Dataset items:
---

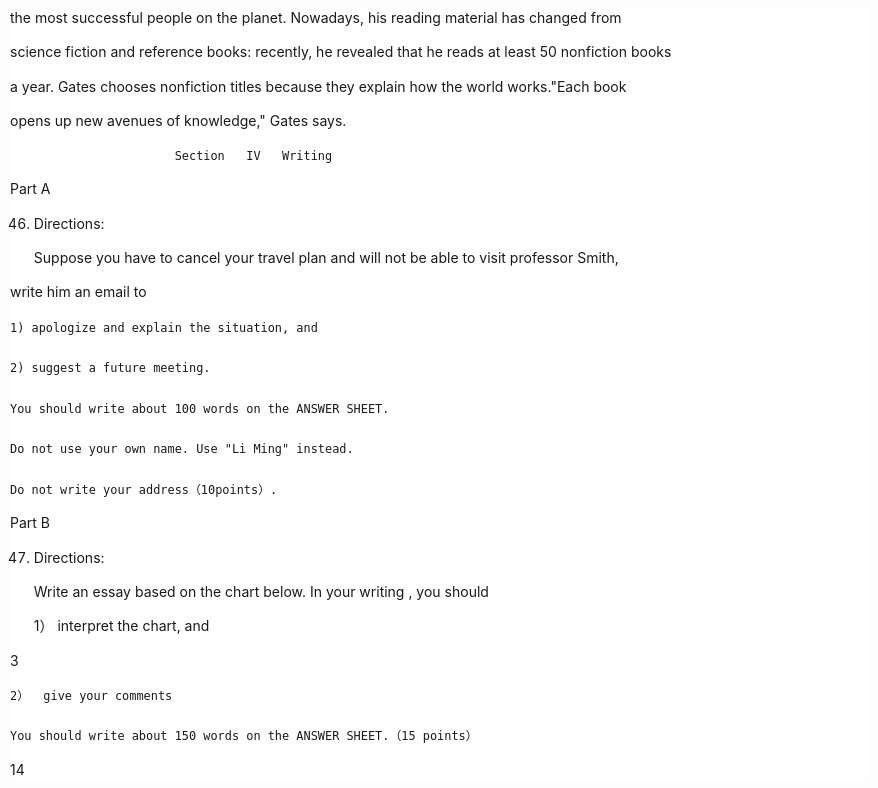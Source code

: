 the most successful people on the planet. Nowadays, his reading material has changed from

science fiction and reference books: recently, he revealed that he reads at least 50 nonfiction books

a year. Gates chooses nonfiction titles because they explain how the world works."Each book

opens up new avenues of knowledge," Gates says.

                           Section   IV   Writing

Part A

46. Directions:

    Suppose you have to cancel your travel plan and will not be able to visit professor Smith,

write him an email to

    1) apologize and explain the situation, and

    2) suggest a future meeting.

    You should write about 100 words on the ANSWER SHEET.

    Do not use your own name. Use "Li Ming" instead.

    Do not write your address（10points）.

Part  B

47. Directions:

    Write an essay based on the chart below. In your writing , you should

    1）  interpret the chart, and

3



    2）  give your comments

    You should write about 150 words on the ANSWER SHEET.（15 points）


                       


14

---

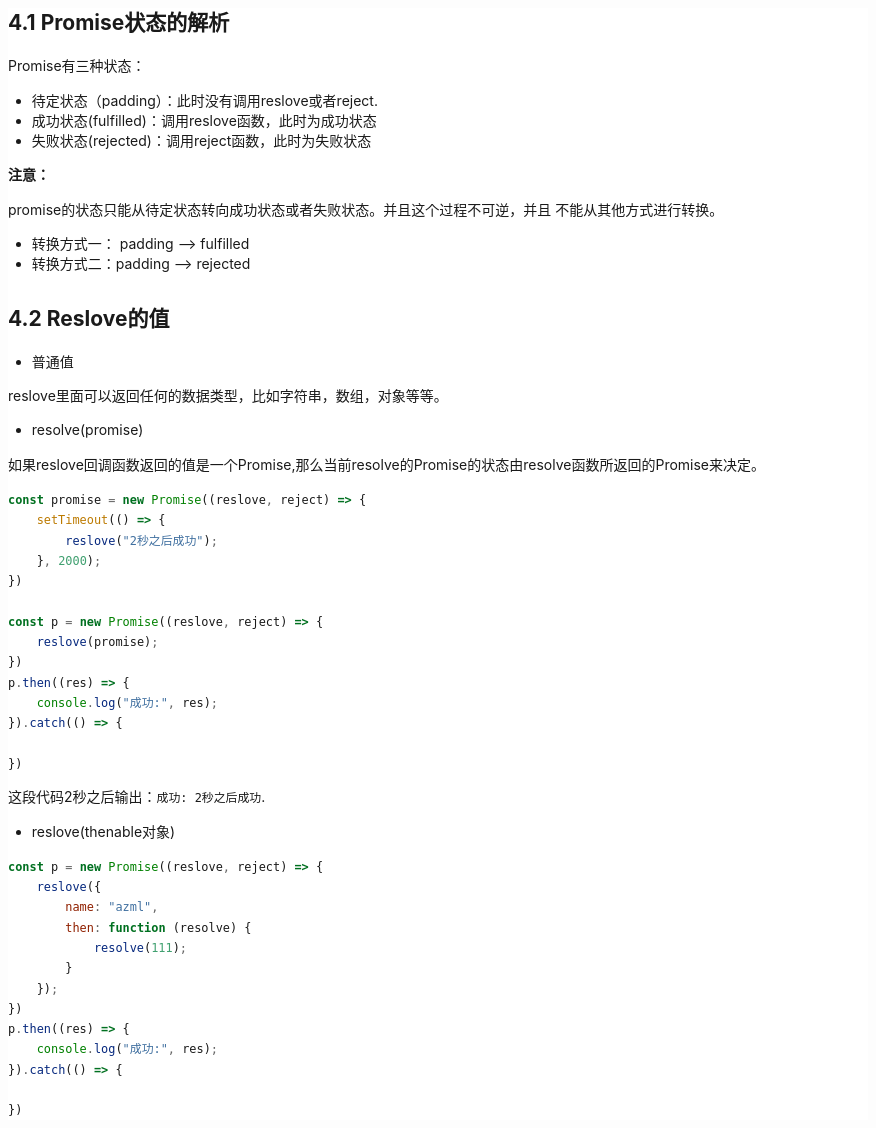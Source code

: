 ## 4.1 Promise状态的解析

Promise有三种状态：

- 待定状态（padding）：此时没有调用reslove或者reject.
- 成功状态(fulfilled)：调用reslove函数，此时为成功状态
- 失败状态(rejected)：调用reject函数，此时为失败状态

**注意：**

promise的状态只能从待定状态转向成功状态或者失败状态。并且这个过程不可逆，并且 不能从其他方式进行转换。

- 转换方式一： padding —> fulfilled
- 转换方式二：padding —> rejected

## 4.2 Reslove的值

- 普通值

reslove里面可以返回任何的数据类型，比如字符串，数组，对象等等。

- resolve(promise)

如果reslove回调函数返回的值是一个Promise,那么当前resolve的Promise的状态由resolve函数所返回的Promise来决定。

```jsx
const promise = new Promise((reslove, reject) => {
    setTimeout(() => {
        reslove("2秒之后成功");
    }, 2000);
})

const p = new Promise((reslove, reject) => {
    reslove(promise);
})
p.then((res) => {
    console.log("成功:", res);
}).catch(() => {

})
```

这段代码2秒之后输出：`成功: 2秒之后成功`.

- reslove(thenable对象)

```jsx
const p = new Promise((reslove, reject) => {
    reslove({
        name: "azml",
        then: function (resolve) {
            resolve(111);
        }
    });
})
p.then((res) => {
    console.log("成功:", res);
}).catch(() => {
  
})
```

---

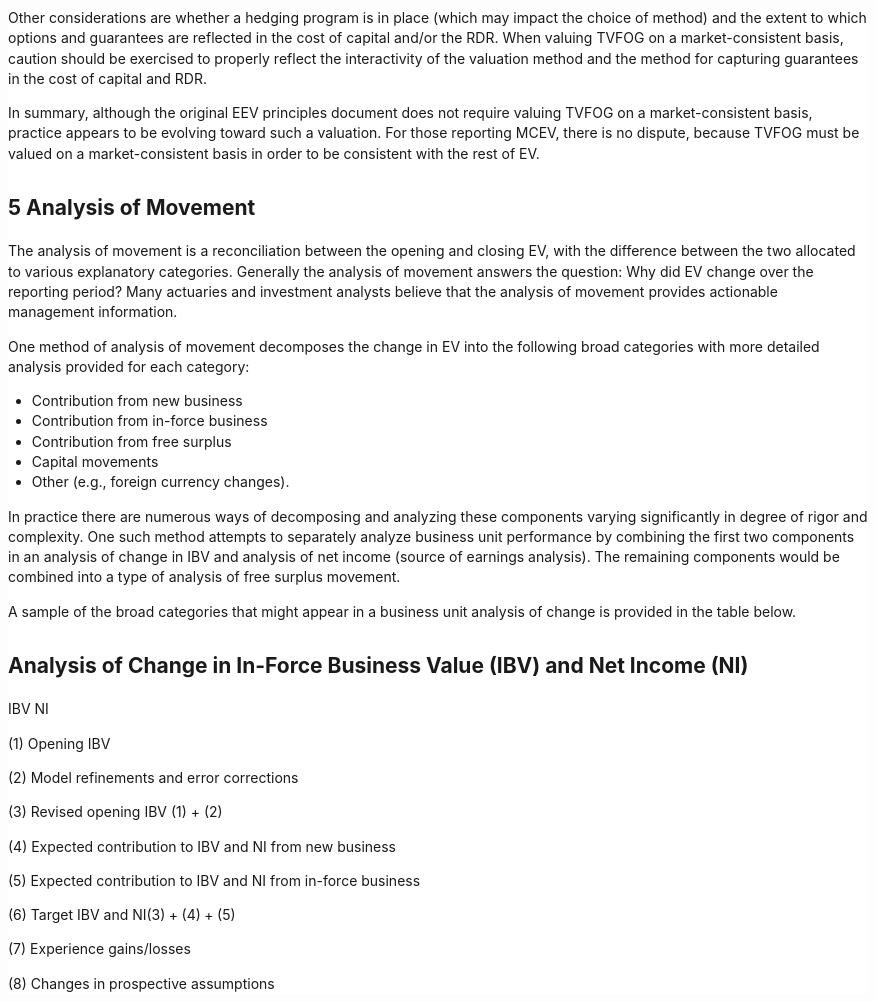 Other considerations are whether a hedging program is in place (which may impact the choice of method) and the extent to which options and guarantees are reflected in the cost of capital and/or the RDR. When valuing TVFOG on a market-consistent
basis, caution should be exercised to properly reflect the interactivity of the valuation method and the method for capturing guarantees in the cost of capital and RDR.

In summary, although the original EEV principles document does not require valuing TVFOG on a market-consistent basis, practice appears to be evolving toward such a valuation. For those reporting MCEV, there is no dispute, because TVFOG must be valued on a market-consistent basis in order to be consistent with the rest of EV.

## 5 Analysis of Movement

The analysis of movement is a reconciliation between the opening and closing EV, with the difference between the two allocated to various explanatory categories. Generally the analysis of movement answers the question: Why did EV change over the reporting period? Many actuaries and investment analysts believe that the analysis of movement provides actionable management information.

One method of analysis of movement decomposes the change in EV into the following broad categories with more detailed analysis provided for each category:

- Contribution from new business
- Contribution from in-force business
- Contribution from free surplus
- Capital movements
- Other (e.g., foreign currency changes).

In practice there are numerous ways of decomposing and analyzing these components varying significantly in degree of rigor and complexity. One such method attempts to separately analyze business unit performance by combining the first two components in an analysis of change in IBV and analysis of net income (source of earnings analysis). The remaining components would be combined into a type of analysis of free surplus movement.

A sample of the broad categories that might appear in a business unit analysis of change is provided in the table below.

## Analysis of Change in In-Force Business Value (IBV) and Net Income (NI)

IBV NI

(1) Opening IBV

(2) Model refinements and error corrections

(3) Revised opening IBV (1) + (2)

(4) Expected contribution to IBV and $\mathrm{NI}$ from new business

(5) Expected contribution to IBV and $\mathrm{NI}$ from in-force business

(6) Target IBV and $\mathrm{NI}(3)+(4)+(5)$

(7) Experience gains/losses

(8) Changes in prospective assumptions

---

#### WORK TASK:
In the records above, some lines may contain the word "fulfilled"; copy every one of them.

#### TASK OUTPUT:
- 成功状态(fulfilled)：调用reslove函数，此时为成功状态
- 转换方式一： padding —> fulfilled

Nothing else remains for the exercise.